**What to do:**
Among the records below, determine how many lines have the word "bound" in them; output only the number.

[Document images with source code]

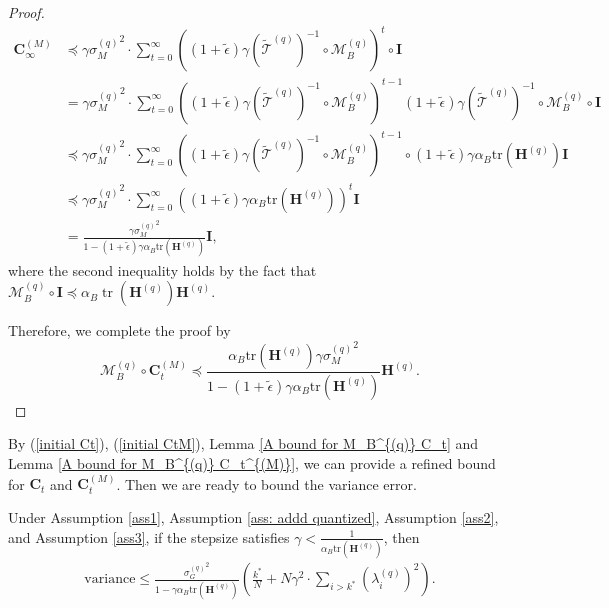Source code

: \documentclass[11pt, letterpaper]{article}
\begin{document}
\begin{proof}
    \begin{equation*}
        \begin{aligned}
            \mathbf{C}_{\infty}^{(M)} & \preceq\gamma{\sigma_M^{(q)}}^2\cdot\sum_{t=0}^\infty((1+\tilde{\epsilon})\gamma(\widetilde{\mathcal{T}}^{(q)})^{-1}\circ\mathcal{M}_B^{(q)})^t\circ\mathbf{I} \\
            &=\gamma{\sigma_M^{(q)}}^2\cdot\sum_{t=0}^\infty((1+\tilde{\epsilon})\gamma(\widetilde{\mathcal{T}}^{(q)})^{-1}\circ\mathcal{M}_B^{(q)})^{t-1}(1+\tilde{\epsilon})\gamma(\widetilde{\mathcal{T}}^{(q)})^{-1}\circ\mathcal{M}_B^{(q)}\circ\mathbf{I} \\
            &\preceq\gamma{\sigma_M^{(q)}}^2\cdot\sum_{t=0}^\infty((1+\tilde{\epsilon})\gamma(\widetilde{\mathcal{T}}^{(q)})^{-1}\circ\mathcal{M}_B^{(q)})^{t-1}\circ(1+\tilde{\epsilon})\gamma\alpha_B\mathrm{tr}(\mathbf{H}^{(q)})\mathbf{I} \\
            &\preceq\gamma{\sigma_M^{(q)}}^2\cdot\sum_{t=0}^\infty\left((1+\tilde{\epsilon})\gamma\alpha_B\mathrm{tr}(\mathbf{H}^{(q)})\right)^{t}\mathbf{I} \\
            &= \frac{\gamma{\sigma_M^{(q)}}^2}{1-(1+\tilde{\epsilon})\gamma\alpha_B\mathrm{tr}(\mathbf{H}^{(q)})}\mathbf{I},
        \end{aligned}
    \end{equation*}
    where the second inequality holds by the fact that $\mathcal{M}_B^{(q)}\circ\mathbf{I}\preceq\alpha_B\operatorname{tr}(\mathbf{H}^{(q)})\mathbf{H}^{(q)}$.
    
    Therefore, we complete the proof by
    \begin{equation*}
        \mathcal{M}_B^{(q)} \circ \mathbf{C}_t^{(M)} \preceq \frac{\alpha_B\mathrm{tr}(\mathbf{H}^{(q)})\gamma{\sigma_M^{(q)}}^2}{1-(1+\tilde{\epsilon})\gamma\alpha_B\mathrm{tr}(\mathbf{H}^{(q)})} \mathbf{H}^{(q)}.
    \end{equation*}
\end{proof}

By (\ref{initial Ct}), (\ref{initial CtM}), Lemma \ref{A bound for M_B^{(q)} C_t} and Lemma \ref{A bound for M_B^{(q)} C_t^{(M)}}, we can provide a refined bound for $\mathbf{C}_t$ and $\mathbf{C}_t^{(M)}$. Then we are ready to bound the variance error.

\begin{lemma}
    \label{variance R2 bound}
    Under Assumption \ref{ass1}, Assumption \ref{ass: addd quantized}, Assumption \ref{ass2}, and Assumption \ref{ass3}, if the stepsize satisfies $\gamma < \frac{1}{\alpha_B\mathrm{tr}(\mathbf{H}^{(q)})}$, then
    \begin{equation*}
        \begin{aligned}
            \mathrm{variance}\leq  \frac{{\sigma_G^{(q)}}^2}{1-\gamma\alpha_B\mathrm{tr}(\mathbf{H}^{(q)})}\left(\frac{k^*}{N}+N\gamma^2\cdot\sum_{i>k^*}(\lambda_i^{(q)})^2\right).
        \end{aligned}
    \end{equation*}
\end{lemma}
\end{document}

**Response:**
2